Copy out all the records exactly.

----

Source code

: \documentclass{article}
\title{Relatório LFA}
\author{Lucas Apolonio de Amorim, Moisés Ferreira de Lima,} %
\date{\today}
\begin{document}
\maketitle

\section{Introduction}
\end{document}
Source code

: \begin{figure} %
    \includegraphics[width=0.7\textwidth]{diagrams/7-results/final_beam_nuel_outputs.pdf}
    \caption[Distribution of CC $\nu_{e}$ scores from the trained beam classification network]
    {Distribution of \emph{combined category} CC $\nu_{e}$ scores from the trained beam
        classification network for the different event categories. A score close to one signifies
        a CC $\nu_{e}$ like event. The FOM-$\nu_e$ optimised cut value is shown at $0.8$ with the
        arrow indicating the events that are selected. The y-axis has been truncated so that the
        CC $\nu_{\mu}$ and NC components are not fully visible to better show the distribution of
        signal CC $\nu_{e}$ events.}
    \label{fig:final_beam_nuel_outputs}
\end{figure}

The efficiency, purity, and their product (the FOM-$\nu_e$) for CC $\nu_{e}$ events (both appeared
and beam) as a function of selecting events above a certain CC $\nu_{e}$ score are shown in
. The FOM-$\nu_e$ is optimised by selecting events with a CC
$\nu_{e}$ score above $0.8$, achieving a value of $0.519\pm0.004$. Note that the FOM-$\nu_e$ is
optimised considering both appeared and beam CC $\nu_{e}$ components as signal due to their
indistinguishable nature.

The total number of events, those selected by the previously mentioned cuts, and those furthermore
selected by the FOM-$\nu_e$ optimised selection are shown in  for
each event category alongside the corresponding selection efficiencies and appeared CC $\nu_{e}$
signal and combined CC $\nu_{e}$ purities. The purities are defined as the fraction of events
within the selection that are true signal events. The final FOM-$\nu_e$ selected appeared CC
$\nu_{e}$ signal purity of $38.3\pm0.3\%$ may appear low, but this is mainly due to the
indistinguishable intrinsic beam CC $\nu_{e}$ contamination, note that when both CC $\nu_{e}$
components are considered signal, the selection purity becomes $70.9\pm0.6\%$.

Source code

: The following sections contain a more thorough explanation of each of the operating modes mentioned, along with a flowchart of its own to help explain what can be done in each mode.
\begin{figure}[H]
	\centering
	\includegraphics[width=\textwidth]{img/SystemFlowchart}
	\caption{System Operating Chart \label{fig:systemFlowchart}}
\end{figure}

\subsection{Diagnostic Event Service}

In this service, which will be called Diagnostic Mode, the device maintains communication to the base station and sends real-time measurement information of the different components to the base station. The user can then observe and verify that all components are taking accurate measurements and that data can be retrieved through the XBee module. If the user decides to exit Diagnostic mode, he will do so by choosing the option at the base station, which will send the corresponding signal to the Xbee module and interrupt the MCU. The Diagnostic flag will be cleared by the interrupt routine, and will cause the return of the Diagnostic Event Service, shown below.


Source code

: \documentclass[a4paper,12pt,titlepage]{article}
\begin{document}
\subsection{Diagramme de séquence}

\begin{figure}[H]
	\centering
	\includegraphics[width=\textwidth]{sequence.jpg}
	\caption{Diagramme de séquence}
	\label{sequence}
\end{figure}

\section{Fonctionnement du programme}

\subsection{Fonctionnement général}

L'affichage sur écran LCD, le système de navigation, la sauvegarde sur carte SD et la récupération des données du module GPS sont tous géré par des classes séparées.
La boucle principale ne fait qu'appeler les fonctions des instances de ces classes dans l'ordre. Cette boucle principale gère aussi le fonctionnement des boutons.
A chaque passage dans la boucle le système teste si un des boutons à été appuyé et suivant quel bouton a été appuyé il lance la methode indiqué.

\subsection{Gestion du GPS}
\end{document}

----

§ Result of this task
Source code

: \documentclass{article}
\title{Relatório LFA}
\author{Lucas Apolonio de Amorim, Moisés Ferreira de Lima,} %
\date{\today}
\begin{document}
\maketitle

\section{Introduction}
\end{document}
Source code

: \begin{figure} %
    \includegraphics[width=0.7\textwidth]{diagrams/7-results/final_beam_nuel_outputs.pdf}
    \caption[Distribution of CC $\nu_{e}$ scores from the trained beam classification network]
    {Distribution of \emph{combined category} CC $\nu_{e}$ scores from the trained beam
        classification network for the different event categories. A score close to one signifies
        a CC $\nu_{e}$ like event. The FOM-$\nu_e$ optimised cut value is shown at $0.8$ with the
        arrow indicating the events that are selected. The y-axis has been truncated so that the
        CC $\nu_{\mu}$ and NC components are not fully visible to better show the distribution of
        signal CC $\nu_{e}$ events.}
    \label{fig:final_beam_nuel_outputs}
\end{figure}

The efficiency, purity, and their product (the FOM-$\nu_e$) for CC $\nu_{e}$ events (both appeared
and beam) as a function of selecting events above a certain CC $\nu_{e}$ score are shown in
. The FOM-$\nu_e$ is optimised by selecting events with a CC
$\nu_{e}$ score above $0.8$, achieving a value of $0.519\pm0.004$. Note that the FOM-$\nu_e$ is
optimised considering both appeared and beam CC $\nu_{e}$ components as signal due to their
indistinguishable nature.

The total number of events, those selected by the previously mentioned cuts, and those furthermore
selected by the FOM-$\nu_e$ optimised selection are shown in  for
each event category alongside the corresponding selection efficiencies and appeared CC $\nu_{e}$
signal and combined CC $\nu_{e}$ purities. The purities are defined as the fraction of events
within the selection that are true signal events. The final FOM-$\nu_e$ selected appeared CC
$\nu_{e}$ signal purity of $38.3\pm0.3\%$ may appear low, but this is mainly due to the
indistinguishable intrinsic beam CC $\nu_{e}$ contamination, note that when both CC $\nu_{e}$
components are considered signal, the selection purity becomes $70.9\pm0.6\%$.

Source code

: The following sections contain a more thorough explanation of each of the operating modes mentioned, along with a flowchart of its own to help explain what can be done in each mode.
\begin{figure}[H]
	\centering
	\includegraphics[width=\textwidth]{img/SystemFlowchart}
	\caption{System Operating Chart \label{fig:systemFlowchart}}
\end{figure}

\subsection{Diagnostic Event Service}

In this service, which will be called Diagnostic Mode, the device maintains communication to the base station and sends real-time measurement information of the different components to the base station. The user can then observe and verify that all components are taking accurate measurements and that data can be retrieved through the XBee module. If the user decides to exit Diagnostic mode, he will do so by choosing the option at the base station, which will send the corresponding signal to the Xbee module and interrupt the MCU. The Diagnostic flag will be cleared by the interrupt routine, and will cause the return of the Diagnostic Event Service, shown below.


Source code

: \documentclass[a4paper,12pt,titlepage]{article}
\begin{document}
\subsection{Diagramme de séquence}

\begin{figure}[H]
	\centering
	\includegraphics[width=\textwidth]{sequence.jpg}
	\caption{Diagramme de séquence}
	\label{sequence}
\end{figure}

\section{Fonctionnement du programme}

\subsection{Fonctionnement général}

L'affichage sur écran LCD, le système de navigation, la sauvegarde sur carte SD et la récupération des données du module GPS sont tous géré par des classes séparées.
La boucle principale ne fait qu'appeler les fonctions des instances de ces classes dans l'ordre. Cette boucle principale gère aussi le fonctionnement des boutons.
A chaque passage dans la boucle le système teste si un des boutons à été appuyé et suivant quel bouton a été appuyé il lance la methode indiqué.

\subsection{Gestion du GPS}
\end{document}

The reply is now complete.